Today is my glorious rest day – YAHOO! Actually, I’m feeling great and if I wasn’t following a training schedule I probably would’ve fit in a run today. However, in listening to my body I’ll instead get my yoga on this evening.

Since I’m single-parenting this weekend, I won’t be able to make it to the Trico Centre for yoga class. But thanks to brains of Leonard Kleinrock (internet) + three amigos from PayPal (YouTube), I can get my workout in at home. Now, you all know that I have a severe allegiance to Bryan Jones and his great videos on YouTube, but upon further research I found a video by Mark Gonzales, which you can find here. I have a few reservations about the 75 minute video based on the comments (tough; people are sore etc.) but there are others who claim it’s the best workout they’ve ever had so I’m excited to give it a try. I’ll report back and let you know what’s what and if it’s a good one or not.

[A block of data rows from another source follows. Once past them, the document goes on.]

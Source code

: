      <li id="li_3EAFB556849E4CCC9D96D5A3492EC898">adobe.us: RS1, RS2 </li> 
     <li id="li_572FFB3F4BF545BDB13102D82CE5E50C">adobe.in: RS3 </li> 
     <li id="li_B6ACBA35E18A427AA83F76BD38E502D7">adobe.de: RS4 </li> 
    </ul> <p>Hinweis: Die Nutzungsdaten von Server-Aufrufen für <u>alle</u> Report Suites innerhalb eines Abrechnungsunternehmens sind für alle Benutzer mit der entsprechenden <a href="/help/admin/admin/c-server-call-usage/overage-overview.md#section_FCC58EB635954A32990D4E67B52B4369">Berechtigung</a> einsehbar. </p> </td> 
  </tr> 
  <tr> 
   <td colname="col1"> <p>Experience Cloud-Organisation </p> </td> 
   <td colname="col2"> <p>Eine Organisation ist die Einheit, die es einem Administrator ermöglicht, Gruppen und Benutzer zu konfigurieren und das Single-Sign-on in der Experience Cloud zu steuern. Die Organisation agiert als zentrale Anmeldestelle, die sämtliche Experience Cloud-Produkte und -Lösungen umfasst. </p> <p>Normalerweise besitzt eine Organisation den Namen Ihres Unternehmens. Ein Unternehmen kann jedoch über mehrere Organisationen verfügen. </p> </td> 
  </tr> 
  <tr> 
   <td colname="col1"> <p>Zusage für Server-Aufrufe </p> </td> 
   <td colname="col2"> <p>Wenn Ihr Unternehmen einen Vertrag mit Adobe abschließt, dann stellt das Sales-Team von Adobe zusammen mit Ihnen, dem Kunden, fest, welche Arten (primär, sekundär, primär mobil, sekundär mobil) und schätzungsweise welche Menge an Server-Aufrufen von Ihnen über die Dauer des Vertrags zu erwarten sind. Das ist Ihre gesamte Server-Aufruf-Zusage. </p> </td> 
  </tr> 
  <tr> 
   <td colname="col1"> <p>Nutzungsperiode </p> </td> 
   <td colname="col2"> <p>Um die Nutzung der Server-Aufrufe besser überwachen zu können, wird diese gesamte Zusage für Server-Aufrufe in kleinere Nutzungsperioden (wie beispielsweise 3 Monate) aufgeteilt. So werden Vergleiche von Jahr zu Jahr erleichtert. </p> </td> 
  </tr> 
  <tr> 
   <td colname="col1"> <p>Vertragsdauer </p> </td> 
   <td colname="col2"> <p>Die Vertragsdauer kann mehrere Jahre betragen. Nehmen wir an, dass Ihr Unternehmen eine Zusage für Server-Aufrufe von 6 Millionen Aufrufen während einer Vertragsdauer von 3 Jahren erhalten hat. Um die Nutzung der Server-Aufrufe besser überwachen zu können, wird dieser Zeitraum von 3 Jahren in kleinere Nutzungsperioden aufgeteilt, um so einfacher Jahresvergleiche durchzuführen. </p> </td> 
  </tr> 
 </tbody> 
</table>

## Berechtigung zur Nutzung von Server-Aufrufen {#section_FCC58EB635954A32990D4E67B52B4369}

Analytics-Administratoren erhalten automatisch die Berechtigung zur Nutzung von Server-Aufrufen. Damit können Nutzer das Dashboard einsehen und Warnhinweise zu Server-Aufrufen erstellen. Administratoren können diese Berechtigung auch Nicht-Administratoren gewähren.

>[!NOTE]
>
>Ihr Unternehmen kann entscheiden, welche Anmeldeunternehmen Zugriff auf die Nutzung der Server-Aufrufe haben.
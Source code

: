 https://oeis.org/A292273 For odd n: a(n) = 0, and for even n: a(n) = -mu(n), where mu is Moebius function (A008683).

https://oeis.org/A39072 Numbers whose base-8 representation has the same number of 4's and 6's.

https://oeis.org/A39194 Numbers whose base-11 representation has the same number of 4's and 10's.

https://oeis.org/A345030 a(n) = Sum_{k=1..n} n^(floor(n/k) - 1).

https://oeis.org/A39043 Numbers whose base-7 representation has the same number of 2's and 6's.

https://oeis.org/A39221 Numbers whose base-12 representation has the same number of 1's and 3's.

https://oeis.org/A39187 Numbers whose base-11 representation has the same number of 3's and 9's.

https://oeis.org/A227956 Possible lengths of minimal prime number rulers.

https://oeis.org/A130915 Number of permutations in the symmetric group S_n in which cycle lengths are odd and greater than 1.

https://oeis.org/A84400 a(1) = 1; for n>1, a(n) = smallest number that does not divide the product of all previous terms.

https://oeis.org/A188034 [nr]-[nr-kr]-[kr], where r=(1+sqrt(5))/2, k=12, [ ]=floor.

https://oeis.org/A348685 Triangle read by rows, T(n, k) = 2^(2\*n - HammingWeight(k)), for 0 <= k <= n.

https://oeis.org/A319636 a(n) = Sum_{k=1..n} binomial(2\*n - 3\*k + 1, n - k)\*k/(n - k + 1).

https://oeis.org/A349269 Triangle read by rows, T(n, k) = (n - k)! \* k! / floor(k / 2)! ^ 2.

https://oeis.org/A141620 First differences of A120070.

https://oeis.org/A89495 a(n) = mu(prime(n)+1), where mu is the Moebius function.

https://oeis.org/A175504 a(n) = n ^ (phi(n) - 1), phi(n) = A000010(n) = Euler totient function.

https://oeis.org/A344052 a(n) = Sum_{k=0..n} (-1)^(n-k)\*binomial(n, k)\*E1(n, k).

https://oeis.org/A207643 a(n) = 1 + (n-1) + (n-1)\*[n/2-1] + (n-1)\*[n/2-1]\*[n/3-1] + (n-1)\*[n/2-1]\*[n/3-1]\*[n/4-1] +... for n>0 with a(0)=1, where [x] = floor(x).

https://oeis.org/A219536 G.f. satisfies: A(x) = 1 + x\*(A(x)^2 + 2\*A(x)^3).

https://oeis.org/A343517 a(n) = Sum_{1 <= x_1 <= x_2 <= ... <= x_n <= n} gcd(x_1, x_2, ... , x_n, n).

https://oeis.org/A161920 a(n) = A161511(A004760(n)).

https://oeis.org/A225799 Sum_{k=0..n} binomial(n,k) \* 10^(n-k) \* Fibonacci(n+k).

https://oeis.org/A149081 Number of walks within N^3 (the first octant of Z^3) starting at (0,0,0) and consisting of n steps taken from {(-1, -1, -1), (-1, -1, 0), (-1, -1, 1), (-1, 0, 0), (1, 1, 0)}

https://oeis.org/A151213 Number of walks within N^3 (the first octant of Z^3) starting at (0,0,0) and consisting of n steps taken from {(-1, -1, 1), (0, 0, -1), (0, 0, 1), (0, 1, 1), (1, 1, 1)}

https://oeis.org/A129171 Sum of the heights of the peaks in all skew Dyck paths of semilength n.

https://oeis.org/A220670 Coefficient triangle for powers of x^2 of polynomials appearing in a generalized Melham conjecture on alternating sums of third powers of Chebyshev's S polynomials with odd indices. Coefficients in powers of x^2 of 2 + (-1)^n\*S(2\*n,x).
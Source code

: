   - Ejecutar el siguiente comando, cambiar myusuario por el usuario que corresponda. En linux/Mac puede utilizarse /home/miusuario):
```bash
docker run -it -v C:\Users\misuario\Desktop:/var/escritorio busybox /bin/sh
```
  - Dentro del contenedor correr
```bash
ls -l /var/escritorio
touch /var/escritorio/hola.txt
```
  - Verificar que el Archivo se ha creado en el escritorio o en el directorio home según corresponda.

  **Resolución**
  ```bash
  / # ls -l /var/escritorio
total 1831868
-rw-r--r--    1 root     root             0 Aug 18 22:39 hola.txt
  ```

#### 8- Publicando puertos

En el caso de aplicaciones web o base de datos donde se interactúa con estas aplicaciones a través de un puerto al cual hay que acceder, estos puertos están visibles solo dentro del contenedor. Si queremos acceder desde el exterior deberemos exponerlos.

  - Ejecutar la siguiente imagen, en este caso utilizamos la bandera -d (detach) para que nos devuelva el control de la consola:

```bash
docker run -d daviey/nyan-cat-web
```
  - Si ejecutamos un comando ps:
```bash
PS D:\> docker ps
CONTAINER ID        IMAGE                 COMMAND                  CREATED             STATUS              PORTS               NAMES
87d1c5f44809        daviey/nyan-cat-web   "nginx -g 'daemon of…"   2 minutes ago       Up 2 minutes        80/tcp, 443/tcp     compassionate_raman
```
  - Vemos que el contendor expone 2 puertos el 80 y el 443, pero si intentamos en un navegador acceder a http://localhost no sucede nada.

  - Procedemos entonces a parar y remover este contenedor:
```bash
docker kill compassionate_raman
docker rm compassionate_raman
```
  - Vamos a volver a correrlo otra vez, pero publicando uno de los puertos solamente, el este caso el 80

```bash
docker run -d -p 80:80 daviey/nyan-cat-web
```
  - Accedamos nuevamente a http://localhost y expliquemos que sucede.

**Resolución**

Not much more to report right now. It’s a grey, rainy day here in Calgary – hope it’s nicer tomorrow for our 3 mile run through Glenmore Reservoir!

Happy Trails!!

Tempo running: the importance of pacing yourself

When I first started running, I didn’t give training much thought. Essentially, I popped my shoes on and ran; didn’t worry about form, time or anything else. To me, speed wasn’t the goal, it was to drop weight. I generally did the same run daily (for those of you tuning in from Cape Breton, I ran 8km along the Baddeck Bay Road.) I sometimes did hills and other routes. I didn’t consider myself a fair-weather runner either; I’d run through sun, heat, hail, wind, snow, rain – whatever! But if you asked me what tempo running was or what I paced myself at, I’d have no idea how to respond.

You see, this is my first real attempt at training. Yeah. I’ve done a few relays and long-distance races. And I did train in terms of making sure I could run certain distances. However, I never trained with the intention of getting the distance in AND doing it with a goal time in mind (under two hours for the half). Which means if I did my calculations correctly, I need to shave at least 30 seconds off my current pace per kilometre. That doesn’t sound like a lot, but I cringe at the thought of having to speed up even more! In actuality, because my pace per kilometre isn’t incredibly fast, I’ve been encouraged that it won’t be too bad to take the time down; I beg to differ (but we’ll see!)

Don’t know what your pace is? Figure it out here.

So what is tempo running and how is it going to help me achieve this goal?

Tempo running is designed to help runners build speed and strength. Generally, you’ll start out with a fairly easy running pace (in my case, slow) for the first 5 – 10 minutes. Then taking it to about 10 seconds slower than your 10K pace. And finally, finishing with 5-10 minutes of a cool-down pace. A great tip from about.com is that for an easy-paced run you should have three footstrikes while breathing in and two footstrikes while breathing out. Alternatively, for tempo runs, you should be at two footstrikes while breathing in and one footstrike while breathing out. If you happen to be breathing more than that, your pace is too fast.

I wish I’d known about tempo running ages ago and maybe my last Cabot Trail Relay I would have made it in before they took the dang mat away! At any rate, apparently if I complete tempo runs once a week, I’ll see direct benefits and naturally, I’ll keep you posted with the progress or lack thereof.